> [PROBLEM DESCRIPTION] Scan the data. Collect each line that contains the word "登录App的账号".

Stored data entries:
==============================
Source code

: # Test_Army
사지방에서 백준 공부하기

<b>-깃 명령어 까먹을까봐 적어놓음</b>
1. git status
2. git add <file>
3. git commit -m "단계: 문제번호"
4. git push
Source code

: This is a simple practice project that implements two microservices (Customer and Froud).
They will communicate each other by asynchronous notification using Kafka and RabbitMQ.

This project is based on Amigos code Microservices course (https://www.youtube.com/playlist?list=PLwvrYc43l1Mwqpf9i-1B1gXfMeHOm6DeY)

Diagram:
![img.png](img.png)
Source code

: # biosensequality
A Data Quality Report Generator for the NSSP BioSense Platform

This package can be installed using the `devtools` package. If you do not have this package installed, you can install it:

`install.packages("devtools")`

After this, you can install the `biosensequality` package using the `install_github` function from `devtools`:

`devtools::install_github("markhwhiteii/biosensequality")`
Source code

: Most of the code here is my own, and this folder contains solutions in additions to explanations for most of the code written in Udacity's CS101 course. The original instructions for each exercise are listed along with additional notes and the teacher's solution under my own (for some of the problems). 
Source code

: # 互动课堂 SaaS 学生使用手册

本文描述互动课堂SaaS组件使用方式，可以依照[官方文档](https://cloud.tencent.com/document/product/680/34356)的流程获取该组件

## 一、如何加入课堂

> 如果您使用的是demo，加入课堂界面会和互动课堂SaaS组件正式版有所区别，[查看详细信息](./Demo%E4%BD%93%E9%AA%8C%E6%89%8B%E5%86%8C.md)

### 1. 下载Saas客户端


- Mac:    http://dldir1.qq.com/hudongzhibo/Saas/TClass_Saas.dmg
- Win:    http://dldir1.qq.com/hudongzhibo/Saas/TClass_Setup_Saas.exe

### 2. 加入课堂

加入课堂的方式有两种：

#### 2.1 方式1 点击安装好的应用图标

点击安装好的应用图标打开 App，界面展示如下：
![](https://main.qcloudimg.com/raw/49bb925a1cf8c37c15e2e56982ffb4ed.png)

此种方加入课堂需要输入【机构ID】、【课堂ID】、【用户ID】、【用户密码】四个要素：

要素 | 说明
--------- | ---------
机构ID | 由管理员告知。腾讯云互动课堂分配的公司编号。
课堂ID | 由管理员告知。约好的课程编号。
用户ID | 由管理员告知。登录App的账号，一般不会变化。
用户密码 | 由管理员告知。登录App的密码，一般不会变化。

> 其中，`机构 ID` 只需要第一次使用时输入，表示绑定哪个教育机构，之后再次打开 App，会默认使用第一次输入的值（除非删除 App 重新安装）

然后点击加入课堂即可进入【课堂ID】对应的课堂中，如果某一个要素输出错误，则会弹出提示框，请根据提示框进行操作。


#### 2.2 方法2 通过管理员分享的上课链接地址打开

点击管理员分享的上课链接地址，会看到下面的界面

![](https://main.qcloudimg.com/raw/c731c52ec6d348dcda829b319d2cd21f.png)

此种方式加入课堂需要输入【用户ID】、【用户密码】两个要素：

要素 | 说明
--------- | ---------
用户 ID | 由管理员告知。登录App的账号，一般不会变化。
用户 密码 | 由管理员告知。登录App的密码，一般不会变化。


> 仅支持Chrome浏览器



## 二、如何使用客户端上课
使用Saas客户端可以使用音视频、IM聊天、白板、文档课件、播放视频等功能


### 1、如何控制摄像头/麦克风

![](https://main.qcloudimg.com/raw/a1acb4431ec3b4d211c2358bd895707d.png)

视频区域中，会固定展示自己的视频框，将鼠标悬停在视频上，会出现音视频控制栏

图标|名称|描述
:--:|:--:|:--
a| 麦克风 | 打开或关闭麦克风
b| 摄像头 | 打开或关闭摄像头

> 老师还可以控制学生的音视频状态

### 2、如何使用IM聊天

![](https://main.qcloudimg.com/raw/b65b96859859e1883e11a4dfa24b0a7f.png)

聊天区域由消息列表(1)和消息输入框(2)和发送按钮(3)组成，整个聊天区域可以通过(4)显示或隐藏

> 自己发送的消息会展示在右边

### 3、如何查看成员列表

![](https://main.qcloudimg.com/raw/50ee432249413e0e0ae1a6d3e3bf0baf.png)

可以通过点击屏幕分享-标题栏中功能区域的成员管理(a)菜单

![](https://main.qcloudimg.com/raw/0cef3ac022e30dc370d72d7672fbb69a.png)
==============================
> [RESPONSE TO THIS TASK]
用户ID | 由管理员告知。登录App的账号，一般不会变化。
用户 ID | 由管理员告知。登录App的账号，一般不会变化。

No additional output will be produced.